Don Davide ebbe delle ritrosie. Egli non seppe decidersi a liberarsi degli ultimi indumenti che quando la guardia si rassegnò a voltare la faccia dall'altra parte.
FILIPPO TURATI
Il criterio nostro è questo; ogni provvedimento sarà vano se non sia assicurata al Paese piena ed intera libertà: libertà di propaganda, di pensiero, d'associazione, d'organizzazione, a tutte le classi della società.

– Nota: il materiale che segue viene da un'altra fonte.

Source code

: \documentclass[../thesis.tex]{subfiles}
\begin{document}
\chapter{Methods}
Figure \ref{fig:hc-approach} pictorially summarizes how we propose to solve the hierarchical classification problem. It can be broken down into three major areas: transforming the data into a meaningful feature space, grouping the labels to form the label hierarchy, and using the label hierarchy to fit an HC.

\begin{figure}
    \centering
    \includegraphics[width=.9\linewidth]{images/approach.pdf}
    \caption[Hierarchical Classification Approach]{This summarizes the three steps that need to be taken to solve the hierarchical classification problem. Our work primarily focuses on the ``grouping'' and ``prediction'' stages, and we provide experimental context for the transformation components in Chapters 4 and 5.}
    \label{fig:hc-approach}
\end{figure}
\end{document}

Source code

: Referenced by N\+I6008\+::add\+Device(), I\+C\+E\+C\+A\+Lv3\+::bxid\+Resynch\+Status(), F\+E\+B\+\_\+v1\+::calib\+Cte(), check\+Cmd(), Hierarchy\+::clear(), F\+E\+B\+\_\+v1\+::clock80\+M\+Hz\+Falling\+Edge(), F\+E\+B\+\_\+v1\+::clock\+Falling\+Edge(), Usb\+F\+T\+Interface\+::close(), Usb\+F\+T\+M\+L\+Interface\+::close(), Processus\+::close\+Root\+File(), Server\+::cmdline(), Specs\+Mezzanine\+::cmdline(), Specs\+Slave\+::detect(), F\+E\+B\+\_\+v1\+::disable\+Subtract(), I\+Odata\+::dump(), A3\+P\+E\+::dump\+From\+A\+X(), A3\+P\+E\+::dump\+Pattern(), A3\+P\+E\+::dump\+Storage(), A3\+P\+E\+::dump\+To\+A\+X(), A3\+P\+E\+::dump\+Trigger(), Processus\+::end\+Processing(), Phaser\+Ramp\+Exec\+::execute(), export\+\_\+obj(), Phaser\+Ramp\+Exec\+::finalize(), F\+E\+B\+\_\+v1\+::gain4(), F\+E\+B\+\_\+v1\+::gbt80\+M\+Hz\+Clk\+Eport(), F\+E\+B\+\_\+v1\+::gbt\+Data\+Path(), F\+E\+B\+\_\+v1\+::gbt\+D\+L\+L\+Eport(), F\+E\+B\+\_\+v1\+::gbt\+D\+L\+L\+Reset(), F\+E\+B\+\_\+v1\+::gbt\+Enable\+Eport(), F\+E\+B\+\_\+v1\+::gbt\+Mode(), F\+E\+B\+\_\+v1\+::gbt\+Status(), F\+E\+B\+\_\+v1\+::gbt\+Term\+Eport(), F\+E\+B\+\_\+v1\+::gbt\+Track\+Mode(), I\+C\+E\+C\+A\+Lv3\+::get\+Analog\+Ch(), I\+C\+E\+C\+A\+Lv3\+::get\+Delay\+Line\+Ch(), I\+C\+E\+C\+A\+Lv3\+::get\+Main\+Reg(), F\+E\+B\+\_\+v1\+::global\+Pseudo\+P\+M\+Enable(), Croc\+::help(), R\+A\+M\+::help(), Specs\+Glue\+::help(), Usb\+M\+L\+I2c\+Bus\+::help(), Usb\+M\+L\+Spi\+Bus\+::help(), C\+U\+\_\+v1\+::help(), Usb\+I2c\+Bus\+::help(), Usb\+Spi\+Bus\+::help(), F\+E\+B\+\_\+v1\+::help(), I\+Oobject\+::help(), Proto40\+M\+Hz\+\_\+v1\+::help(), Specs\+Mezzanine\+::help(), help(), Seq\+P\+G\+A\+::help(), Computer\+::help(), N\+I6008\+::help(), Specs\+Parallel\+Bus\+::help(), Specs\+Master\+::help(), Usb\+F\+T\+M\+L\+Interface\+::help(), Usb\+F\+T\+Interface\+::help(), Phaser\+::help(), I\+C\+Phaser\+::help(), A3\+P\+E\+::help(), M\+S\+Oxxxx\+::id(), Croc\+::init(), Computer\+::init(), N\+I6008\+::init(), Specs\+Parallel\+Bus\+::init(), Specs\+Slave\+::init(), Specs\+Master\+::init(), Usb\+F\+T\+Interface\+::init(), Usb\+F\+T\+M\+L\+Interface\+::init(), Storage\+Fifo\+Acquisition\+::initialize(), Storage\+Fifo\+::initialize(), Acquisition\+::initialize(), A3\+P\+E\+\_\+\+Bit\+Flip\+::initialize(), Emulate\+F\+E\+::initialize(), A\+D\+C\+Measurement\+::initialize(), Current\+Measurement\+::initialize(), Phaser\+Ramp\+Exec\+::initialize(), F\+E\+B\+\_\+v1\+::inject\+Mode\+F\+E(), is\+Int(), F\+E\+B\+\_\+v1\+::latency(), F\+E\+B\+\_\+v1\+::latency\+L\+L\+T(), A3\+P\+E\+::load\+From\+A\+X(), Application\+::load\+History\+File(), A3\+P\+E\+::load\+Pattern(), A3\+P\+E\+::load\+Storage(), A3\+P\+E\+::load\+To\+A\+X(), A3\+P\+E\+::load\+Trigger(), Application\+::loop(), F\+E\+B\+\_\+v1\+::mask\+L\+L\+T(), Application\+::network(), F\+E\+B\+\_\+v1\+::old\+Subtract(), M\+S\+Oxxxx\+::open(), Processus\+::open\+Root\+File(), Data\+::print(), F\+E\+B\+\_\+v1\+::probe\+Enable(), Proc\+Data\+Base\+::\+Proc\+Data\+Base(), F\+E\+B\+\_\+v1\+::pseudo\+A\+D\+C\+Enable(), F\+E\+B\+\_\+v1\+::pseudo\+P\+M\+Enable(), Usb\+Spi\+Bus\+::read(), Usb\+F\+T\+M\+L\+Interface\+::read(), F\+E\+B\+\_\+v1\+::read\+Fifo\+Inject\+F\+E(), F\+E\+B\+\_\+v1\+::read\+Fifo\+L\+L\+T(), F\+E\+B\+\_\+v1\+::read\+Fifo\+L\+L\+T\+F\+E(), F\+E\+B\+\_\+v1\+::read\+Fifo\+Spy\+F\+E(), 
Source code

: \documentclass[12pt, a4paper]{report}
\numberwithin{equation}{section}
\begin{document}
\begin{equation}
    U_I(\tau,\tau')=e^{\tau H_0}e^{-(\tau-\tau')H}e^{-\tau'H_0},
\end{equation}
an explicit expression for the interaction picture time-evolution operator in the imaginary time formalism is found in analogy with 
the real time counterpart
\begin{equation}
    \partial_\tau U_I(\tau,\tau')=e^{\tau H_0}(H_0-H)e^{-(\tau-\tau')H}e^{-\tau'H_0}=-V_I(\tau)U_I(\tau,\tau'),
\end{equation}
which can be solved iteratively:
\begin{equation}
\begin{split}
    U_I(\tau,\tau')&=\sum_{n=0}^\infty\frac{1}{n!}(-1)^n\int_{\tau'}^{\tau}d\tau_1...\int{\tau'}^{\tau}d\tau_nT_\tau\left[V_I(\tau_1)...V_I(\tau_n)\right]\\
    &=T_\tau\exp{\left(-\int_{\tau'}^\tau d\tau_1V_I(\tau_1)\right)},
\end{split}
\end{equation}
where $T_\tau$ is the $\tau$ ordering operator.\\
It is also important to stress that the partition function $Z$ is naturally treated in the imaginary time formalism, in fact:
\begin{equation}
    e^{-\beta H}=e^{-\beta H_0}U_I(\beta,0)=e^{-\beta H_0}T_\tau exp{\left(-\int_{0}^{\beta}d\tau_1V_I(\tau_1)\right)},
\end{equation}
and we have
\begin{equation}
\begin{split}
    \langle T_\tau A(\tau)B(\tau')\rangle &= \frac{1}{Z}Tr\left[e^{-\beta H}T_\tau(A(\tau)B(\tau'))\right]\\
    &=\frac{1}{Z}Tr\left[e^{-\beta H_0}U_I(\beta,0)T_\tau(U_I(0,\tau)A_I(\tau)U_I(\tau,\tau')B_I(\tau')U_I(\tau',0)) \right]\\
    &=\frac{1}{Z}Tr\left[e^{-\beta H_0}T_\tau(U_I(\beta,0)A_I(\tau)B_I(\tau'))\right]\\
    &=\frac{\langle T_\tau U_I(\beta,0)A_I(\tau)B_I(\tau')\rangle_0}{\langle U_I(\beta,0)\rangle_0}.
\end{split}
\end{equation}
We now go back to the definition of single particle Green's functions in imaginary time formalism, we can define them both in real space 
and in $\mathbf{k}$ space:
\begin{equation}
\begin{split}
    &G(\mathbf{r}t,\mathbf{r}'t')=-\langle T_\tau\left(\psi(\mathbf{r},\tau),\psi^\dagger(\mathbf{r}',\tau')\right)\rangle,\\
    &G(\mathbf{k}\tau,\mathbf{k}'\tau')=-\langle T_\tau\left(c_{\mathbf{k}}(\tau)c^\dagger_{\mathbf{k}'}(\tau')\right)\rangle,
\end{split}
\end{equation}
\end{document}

((Dal primo discorso alla Camera).
L'ho conosciuto nell'ottanta o nell'ottantuno. Io caricavo l'appendice della Plebe di Bignami della zavorra umana che scovavo e raccoglievo negli angiporti e nelle stamberghe, e lui riempiva le colonne di una terapeutica che inchiudeva, colle spinte e controspinte romagnosiane, i germi della giustizia sociale. Era forse la prima volta che la democrazia adulta leggeva in un giornale socialista che la questione criminale è intimamente connessa colla questione economica. Con un centinaio di pagine intitolate Il delitto e la questione sociale il Turati si rivelava un naturalista della scienza penale, un verista che studiava oggettivamente l'uomo delinquente, un sociologo che accusava la società di essere "complice impune dei misfatti che freddamente puniva". Egli credeva fino d'allora che l'ordinamento punitivo fosse essenzialmente transitorio e che il delitto troverebbe la sua cura in uno Stato che volesse "a tutti garantito il frutto integrale del proprio lavoro".
Il suo cruccio erano i suoi nervi. I nervi non gli davano requie. Non lo lasciavano dormire, non lo lasciavano lavorare e gli distruggevano il pensiero di prepararsi un futuro intellettuale.